#### Work item:
Exactly the lines below from the one with "- enabled=True | lock_status=acquired" up to and including the one with "low prior (~2%)." make up the answer, with nothing else added.

·····

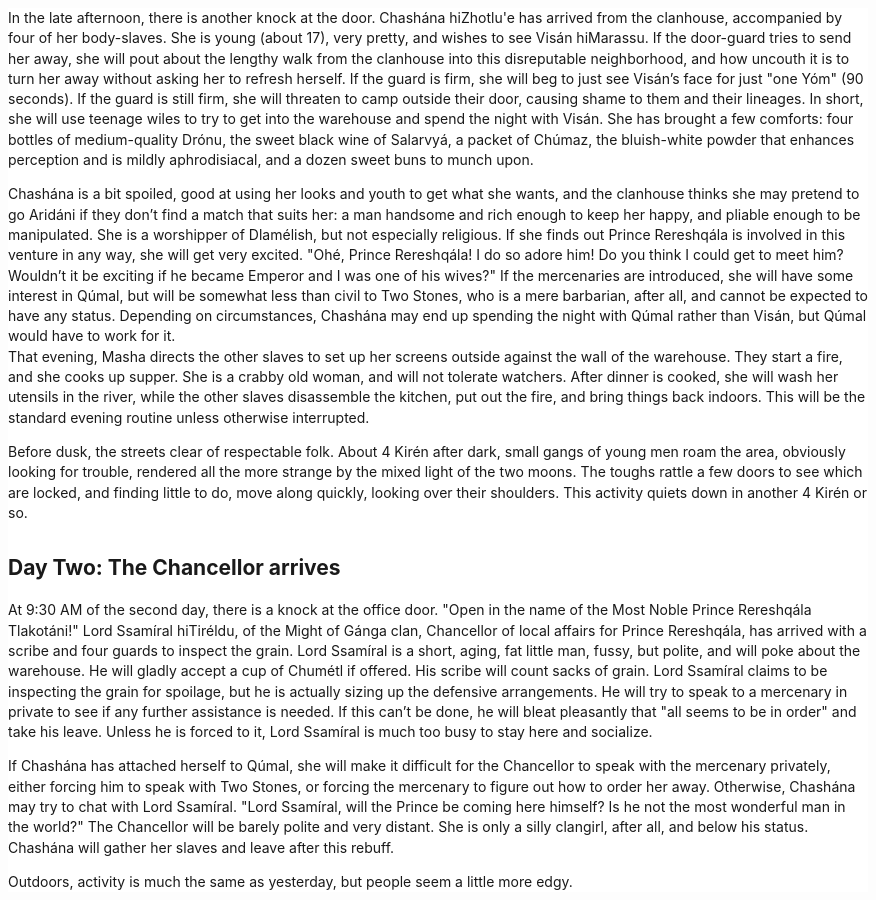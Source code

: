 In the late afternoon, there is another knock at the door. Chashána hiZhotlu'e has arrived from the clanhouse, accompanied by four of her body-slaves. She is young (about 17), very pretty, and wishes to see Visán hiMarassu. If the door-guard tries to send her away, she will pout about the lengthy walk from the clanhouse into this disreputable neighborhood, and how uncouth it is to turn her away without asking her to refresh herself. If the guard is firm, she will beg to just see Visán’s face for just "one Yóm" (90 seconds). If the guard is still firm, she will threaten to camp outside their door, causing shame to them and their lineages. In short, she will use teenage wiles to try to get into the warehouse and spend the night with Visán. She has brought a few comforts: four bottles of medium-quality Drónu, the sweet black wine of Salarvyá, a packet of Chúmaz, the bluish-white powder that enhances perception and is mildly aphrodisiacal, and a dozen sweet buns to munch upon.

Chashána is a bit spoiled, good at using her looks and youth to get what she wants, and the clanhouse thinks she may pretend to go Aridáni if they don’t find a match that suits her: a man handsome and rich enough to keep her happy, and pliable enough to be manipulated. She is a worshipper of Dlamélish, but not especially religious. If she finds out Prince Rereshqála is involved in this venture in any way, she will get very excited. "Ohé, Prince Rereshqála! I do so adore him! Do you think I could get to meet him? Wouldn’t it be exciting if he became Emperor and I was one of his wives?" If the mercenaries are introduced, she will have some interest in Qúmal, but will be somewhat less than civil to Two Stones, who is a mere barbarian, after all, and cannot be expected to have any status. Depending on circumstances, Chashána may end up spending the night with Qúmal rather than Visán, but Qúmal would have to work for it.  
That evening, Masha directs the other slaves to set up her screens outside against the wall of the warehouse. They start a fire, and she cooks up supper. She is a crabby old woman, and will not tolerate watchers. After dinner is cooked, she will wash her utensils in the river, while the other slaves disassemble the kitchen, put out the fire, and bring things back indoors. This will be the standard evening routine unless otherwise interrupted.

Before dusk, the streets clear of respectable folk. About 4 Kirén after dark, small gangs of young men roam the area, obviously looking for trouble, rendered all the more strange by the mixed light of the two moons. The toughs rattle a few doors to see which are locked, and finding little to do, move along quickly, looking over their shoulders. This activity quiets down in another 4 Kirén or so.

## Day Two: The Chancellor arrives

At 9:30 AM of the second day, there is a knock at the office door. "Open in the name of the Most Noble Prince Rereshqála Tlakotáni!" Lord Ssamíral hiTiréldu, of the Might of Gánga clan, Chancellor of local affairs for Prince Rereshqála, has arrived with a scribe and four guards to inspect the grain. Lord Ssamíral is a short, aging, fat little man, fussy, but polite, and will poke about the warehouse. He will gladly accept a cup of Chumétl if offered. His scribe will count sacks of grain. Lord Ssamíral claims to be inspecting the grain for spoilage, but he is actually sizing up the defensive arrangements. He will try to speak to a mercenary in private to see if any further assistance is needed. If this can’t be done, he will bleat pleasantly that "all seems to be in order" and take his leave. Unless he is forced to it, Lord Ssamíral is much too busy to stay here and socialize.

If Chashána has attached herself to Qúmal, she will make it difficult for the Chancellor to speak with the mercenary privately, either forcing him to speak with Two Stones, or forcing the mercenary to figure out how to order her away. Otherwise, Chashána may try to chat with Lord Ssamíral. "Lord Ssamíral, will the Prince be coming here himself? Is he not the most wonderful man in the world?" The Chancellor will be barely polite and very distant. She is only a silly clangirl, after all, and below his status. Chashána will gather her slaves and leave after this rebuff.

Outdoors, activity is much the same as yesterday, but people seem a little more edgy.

·····

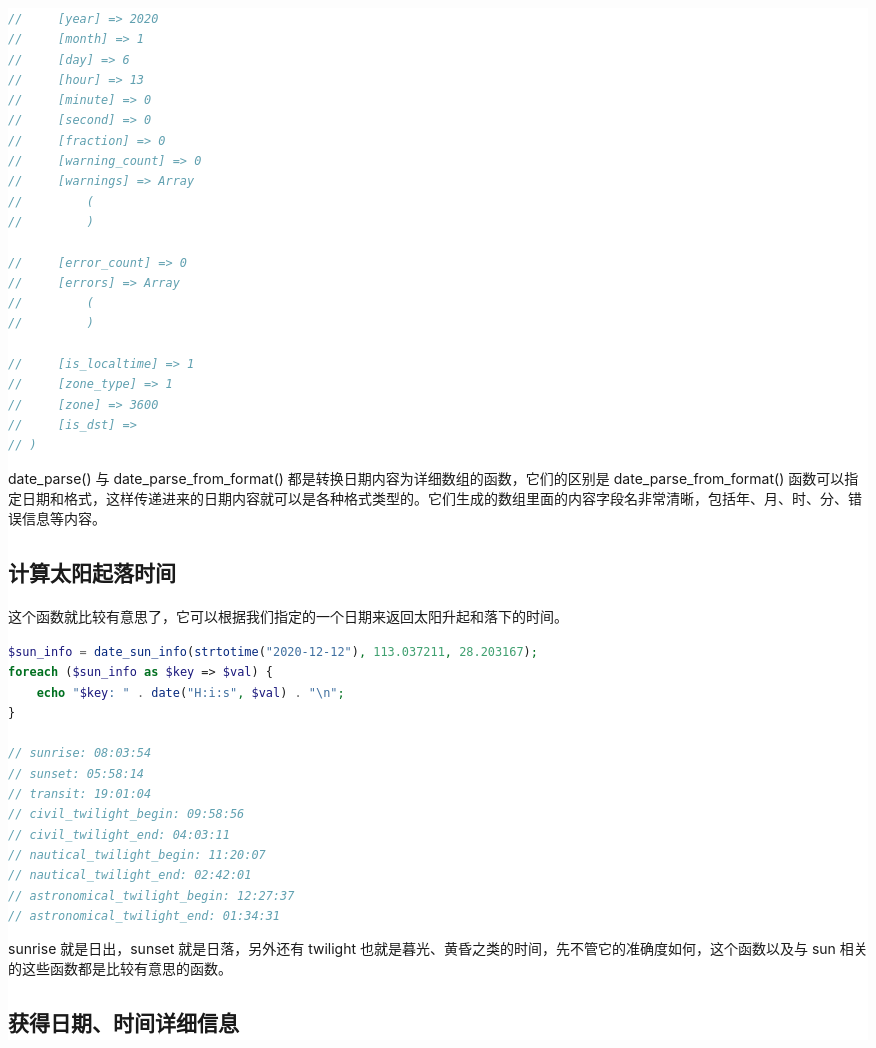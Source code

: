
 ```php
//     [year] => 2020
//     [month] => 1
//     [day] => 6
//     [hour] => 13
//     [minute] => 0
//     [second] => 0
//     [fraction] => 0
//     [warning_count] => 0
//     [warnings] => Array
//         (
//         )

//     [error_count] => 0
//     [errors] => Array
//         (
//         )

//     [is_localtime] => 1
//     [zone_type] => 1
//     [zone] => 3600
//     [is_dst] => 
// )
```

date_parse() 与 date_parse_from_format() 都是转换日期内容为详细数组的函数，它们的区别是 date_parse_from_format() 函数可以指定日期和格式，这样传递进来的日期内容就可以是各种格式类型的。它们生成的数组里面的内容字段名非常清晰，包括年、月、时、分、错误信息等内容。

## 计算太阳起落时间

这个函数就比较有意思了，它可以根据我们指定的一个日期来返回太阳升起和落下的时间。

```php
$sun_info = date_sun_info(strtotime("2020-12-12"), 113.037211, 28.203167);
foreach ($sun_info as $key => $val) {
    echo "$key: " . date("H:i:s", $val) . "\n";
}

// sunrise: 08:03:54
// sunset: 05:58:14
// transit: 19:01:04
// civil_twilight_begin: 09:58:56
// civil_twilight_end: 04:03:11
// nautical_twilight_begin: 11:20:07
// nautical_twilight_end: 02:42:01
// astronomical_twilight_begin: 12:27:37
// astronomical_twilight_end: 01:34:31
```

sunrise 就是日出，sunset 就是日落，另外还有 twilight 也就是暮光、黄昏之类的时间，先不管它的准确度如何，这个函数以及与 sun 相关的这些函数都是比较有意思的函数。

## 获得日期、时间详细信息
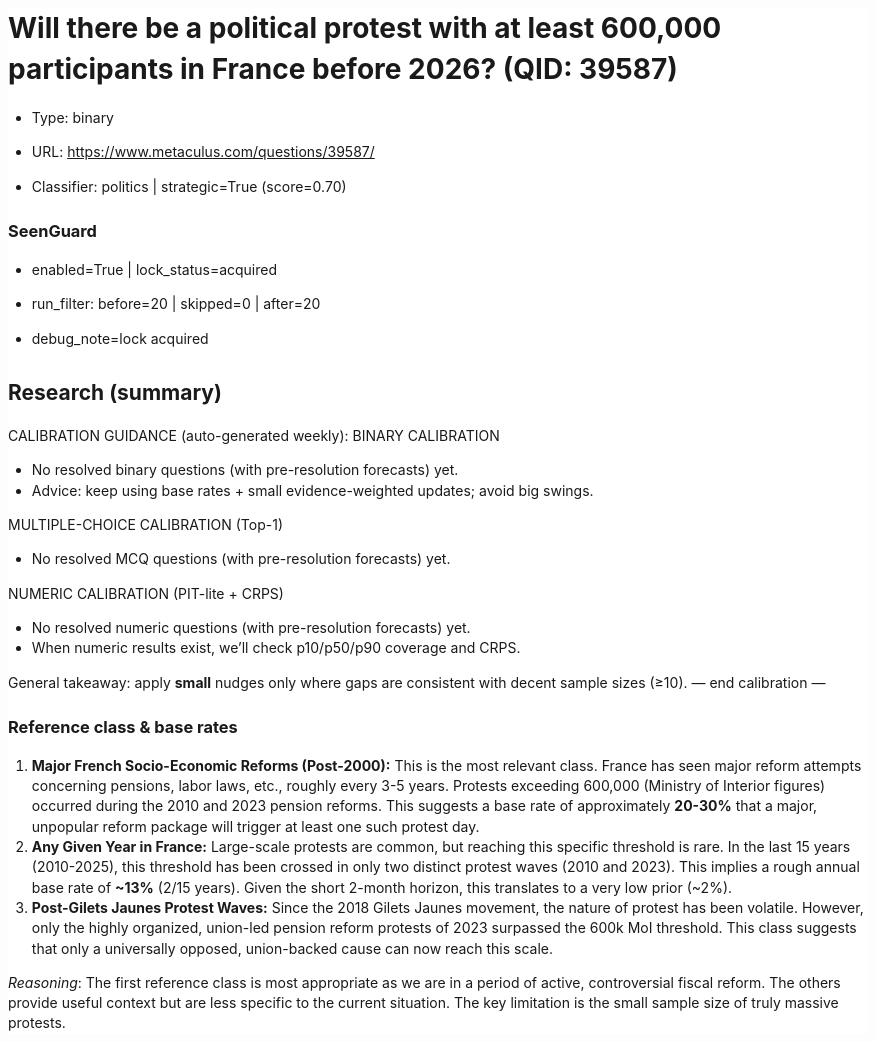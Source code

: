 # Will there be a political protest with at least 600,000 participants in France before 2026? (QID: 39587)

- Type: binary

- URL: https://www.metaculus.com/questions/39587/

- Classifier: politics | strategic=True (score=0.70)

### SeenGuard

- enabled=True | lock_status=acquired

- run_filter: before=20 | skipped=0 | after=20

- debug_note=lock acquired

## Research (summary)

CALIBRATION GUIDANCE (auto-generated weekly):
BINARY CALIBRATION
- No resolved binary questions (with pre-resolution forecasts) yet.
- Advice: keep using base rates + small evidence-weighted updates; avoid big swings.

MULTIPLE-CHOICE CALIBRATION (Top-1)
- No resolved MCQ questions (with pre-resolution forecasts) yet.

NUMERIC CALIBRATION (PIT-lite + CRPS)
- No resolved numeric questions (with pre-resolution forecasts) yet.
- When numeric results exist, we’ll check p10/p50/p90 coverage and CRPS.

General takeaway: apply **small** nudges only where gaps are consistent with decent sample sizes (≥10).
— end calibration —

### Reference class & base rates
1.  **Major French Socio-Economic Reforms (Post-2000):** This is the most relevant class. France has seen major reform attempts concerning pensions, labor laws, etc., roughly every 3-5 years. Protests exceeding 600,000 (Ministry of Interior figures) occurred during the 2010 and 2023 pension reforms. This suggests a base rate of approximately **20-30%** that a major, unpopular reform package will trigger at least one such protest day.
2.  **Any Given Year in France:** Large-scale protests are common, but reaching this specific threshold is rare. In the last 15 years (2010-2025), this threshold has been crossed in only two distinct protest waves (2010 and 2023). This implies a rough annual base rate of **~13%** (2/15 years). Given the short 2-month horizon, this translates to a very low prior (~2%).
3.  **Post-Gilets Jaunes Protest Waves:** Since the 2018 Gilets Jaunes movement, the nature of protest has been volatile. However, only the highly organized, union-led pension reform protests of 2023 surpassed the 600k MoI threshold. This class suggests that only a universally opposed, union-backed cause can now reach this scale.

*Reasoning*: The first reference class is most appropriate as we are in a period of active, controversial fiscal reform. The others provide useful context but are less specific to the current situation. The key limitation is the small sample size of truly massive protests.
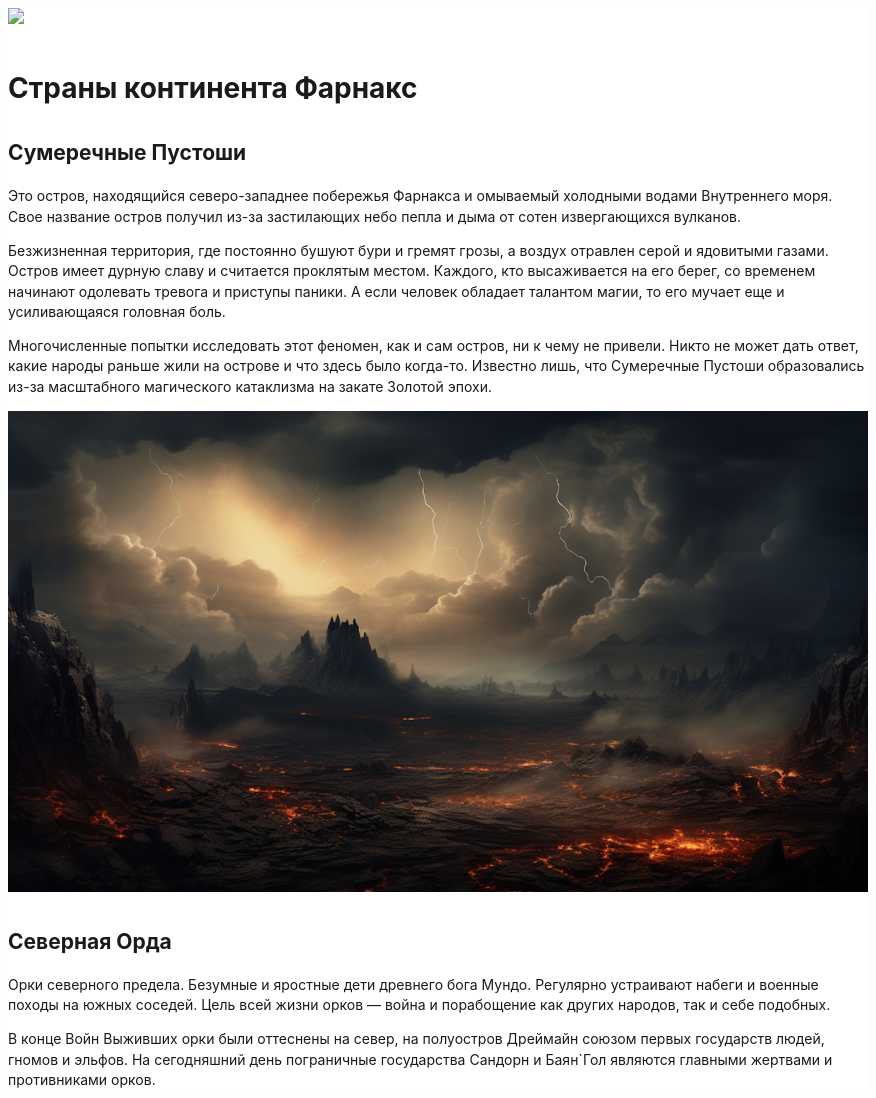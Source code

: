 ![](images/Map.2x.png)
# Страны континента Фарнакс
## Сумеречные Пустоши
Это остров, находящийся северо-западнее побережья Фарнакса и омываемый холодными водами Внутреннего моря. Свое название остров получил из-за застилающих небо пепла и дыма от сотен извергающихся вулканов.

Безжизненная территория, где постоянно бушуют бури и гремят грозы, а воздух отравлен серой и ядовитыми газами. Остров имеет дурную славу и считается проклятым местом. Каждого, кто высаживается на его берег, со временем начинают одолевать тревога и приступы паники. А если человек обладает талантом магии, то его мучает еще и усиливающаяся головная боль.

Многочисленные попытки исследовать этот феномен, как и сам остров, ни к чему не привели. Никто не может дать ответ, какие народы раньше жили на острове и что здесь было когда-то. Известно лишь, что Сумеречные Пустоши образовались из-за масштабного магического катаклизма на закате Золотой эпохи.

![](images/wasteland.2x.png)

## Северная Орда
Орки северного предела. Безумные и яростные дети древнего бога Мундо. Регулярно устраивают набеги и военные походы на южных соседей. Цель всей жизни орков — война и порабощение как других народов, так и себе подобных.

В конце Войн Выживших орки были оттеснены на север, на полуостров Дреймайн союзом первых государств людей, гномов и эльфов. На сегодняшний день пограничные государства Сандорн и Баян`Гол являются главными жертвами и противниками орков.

·····

#### Written solution:
- enabled=True | lock_status=acquired

- run_filter: before=20 | skipped=0 | after=20

- debug_note=lock acquired

## Research (summary)

CALIBRATION GUIDANCE (auto-generated weekly):
BINARY CALIBRATION
- No resolved binary questions (with pre-resolution forecasts) yet.
- Advice: keep using base rates + small evidence-weighted updates; avoid big swings.

MULTIPLE-CHOICE CALIBRATION (Top-1)
- No resolved MCQ questions (with pre-resolution forecasts) yet.

NUMERIC CALIBRATION (PIT-lite + CRPS)
- No resolved numeric questions (with pre-resolution forecasts) yet.
- When numeric results exist, we’ll check p10/p50/p90 coverage and CRPS.

General takeaway: apply **small** nudges only where gaps are consistent with decent sample sizes (≥10).
— end calibration —

### Reference class & base rates
1.  **Major French Socio-Economic Reforms (Post-2000):** This is the most relevant class. France has seen major reform attempts concerning pensions, labor laws, etc., roughly every 3-5 years. Protests exceeding 600,000 (Ministry of Interior figures) occurred during the 2010 and 2023 pension reforms. This suggests a base rate of approximately **20-30%** that a major, unpopular reform package will trigger at least one such protest day.
2.  **Any Given Year in France:** Large-scale protests are common, but reaching this specific threshold is rare. In the last 15 years (2010-2025), this threshold has been crossed in only two distinct protest waves (2010 and 2023). This implies a rough annual base rate of **~13%** (2/15 years). Given the short 2-month horizon, this translates to a very low prior (~2%).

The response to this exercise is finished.